Tuesday, March 29, 2016

Origins of Combined Operations (5)

Passage From a Canadian Text


In the book pictured above, The Naval Service of Canada, 1910 - 2010: The Centennial Story (edited by R. H. Gimblett), one finds mention of the first Canadians who entered the Combined Operations organization as volunteers and voyaged to Scotland, then Southern England, in early 1942.

From page 64:

The RCN also made a substantial contribution to the Combined Operations service, the organization created to carry out raids on occupied Europe and develop the specialized techniques required to conduct the large amphibious landings that marked the latter years of the war. In early 1942, 50 officers and 300 ratings proceeded to Britain to form two flotillas of landing craft. On 19 August 1942, 15 officers and 55 ratings from this group were with British landing craft flotillas that participated in Operation Jubilee, the ill-fated raid on Dieppe that cost the Canadian army nearly 3,000 casualties, or about 65 percent of the troops that took part. In a letter home written shortly afterward, Sub-Lieutenant D. Ramsay*, RCNVR, provided a dramatic kaleidoscope of the images he had witnessed that terrible day, including:

“A German armed trawler blown clear out of the water by one of our destroyers; a five-inch shell right through from one side to the other on the boat next to me without exploding; the boat Officer, Skipper Jones, R.N.R. (ex-Trawlerman as you can guess) screaming invectives at the Jerry and coming out once in a while with the famous Jonesian saying, "Get stuffed"; a large houseful of Jerry machine gunners pasting hell out of anybody who dared come near the beach; a Ju.88 whose wing was cut in half by AB (Able Bodies Seaman) Mitchinson of Ontario in the boat astern; a plane swooping down low behind a destroyer and letting go a 2000 lb. bomb, which ricocheted over the mast and burst about 10 yards on the starboard bow; peeking over the cox'n's box and looking into the smoking cannon of an Me. 109. I'm here to state that that was close.”

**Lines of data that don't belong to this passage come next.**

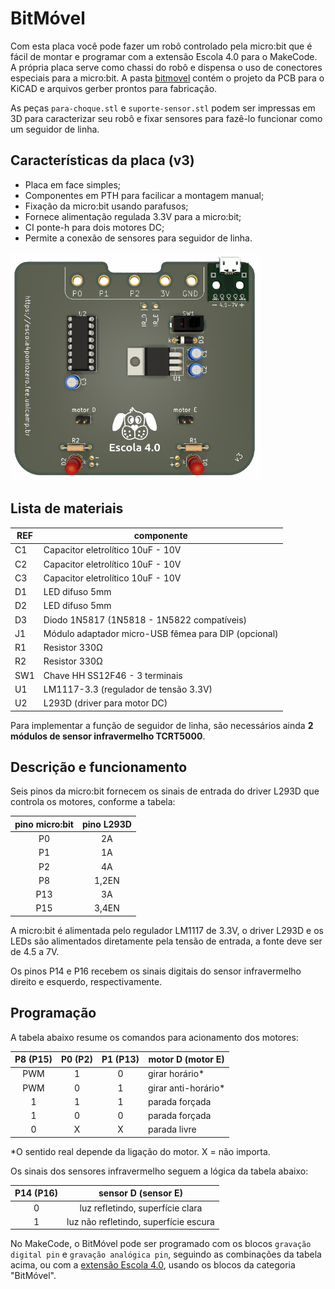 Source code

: # BitMóvel
Com esta placa você pode fazer um robô controlado pela micro:bit que é fácil de montar e programar com a extensão Escola 4.0 para o MakeCode. A própria placa serve como chassi do robô e dispensa o uso de conectores especiais para a micro:bit. A pasta [bitmovel](https://github.com/Escola-4-0/bitmovel/tree/main/bitmovel) contém o projeto da PCB para o KiCAD e arquivos gerber prontos para fabricação.

As peças `para-choque.stl` e `suporte-sensor.stl` podem ser impressas em 3D para caracterizar seu robô e fixar sensores para fazê-lo funcionar como um seguidor de linha. 

## Características da placa (v3)
- Placa em face simples;
- Componentes em PTH para facilicar a montagem manual;
- Fixação da micro:bit usando parafusos;
- Fornece alimentação regulada 3.3V para a micro:bit;
- CI ponte-h para dois motores DC;
- Permite a conexão de sensores para seguidor de linha.

<img src="https://github.com/Escola-4-0/bitmovel/blob/main/3d-rend.png" width="400">

## Lista de materiais

REF | componente
-- | --
C1 | Capacitor eletrolítico 10uF - 10V |
C2 | Capacitor eletrolítico 10uF - 10V |
C3 | Capacitor eletrolítico 10uF - 10V |
D1 | LED difuso 5mm
D2 | LED difuso 5mm
D3 | Diodo 1N5817 (1N5818 - 1N5822 compatíveis)
J1 | Módulo adaptador micro-USB fêmea para DIP (opcional)
R1 | Resistor 330Ω
R2 | Resistor 330Ω
SW1 | Chave HH SS12F46 - 3 terminais
U1 | LM1117-3.3 (regulador de tensão 3.3V)
U2 | L293D (driver para motor DC)

Para implementar a função de seguidor de linha, são necessários ainda **2 módulos de sensor infravermelho TCRT5000**.

## Descrição e funcionamento
Seis pinos da micro:bit fornecem os sinais de entrada do driver L293D que controla os motores, conforme a tabela: 

pino micro:bit | pino L293D
:--: | :--:
P0 | 2A
P1 | 1A
P2 | 4A
P8 | 1,2EN
P13 | 3A
P15 | 3,4EN

A micro:bit é alimentada pelo regulador LM1117 de 3.3V, o driver L293D e os LEDs são alimentados diretamente pela tensão de entrada, a fonte deve ser de 4.5 a 7V.

Os pinos P14 e P16 recebem os sinais digitais do sensor infravermelho direito e esquerdo, respectivamente.


## Programação
A tabela abaixo resume os comandos para acionamento dos motores:

P8 (P15) | P0 (P2) | P1 (P13) | motor D (motor E)
:--: | :--: | :--: | --
PWM | 1 | 0 | girar horário*
PWM | 0 | 1 | girar anti-horário*
1 | 1 | 1 | parada forçada
1 | 0 | 0 | parada forçada
0 | X | X | parada livre

*O sentido real depende da ligação do motor. X = não importa.

Os sinais dos sensores infravermelho seguem a lógica da tabela abaixo:

P14 (P16) | sensor D (sensor E)
:--: | :--:
0 | luz refletindo, superfície clara
1 | luz não refletindo, superfície escura


No MakeCode, o BitMóvel pode ser programado com os blocos `gravação digital pin` e `gravação analógica pin`, seguindo as combinações da tabela acima, ou com a [extensão Escola 4.0](https://github.com/Escola-4-0/pxt-Escola_4pontozero), usando os blocos da categoria "BitMóvel".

(*D. Ramsay's letter, in full, can be found on this site, '1000 Men, 1000 Stories'.)

Organized as four distinctly RCN flotillas, Canadian Combined Operations personnel then took part in Operations Torch (the landing in North Africa in November 1942), Husky (the Sicily landing in July 1943) and Baytown (the Italy landing that September). The achievements of the Canadian flotillas were almost unknown in Canada, much to the chagrin of NSHQ, which became determined that the same case would not apply with the RCN’s Tribal-class destroyers when they entered service. (The first of these warships was commissioned HMCS Iroquois).

* * * * *

In the first paragraph taken from the book we read:

"In early 1942, 50 officers and 300 ratings proceeded to Britain..."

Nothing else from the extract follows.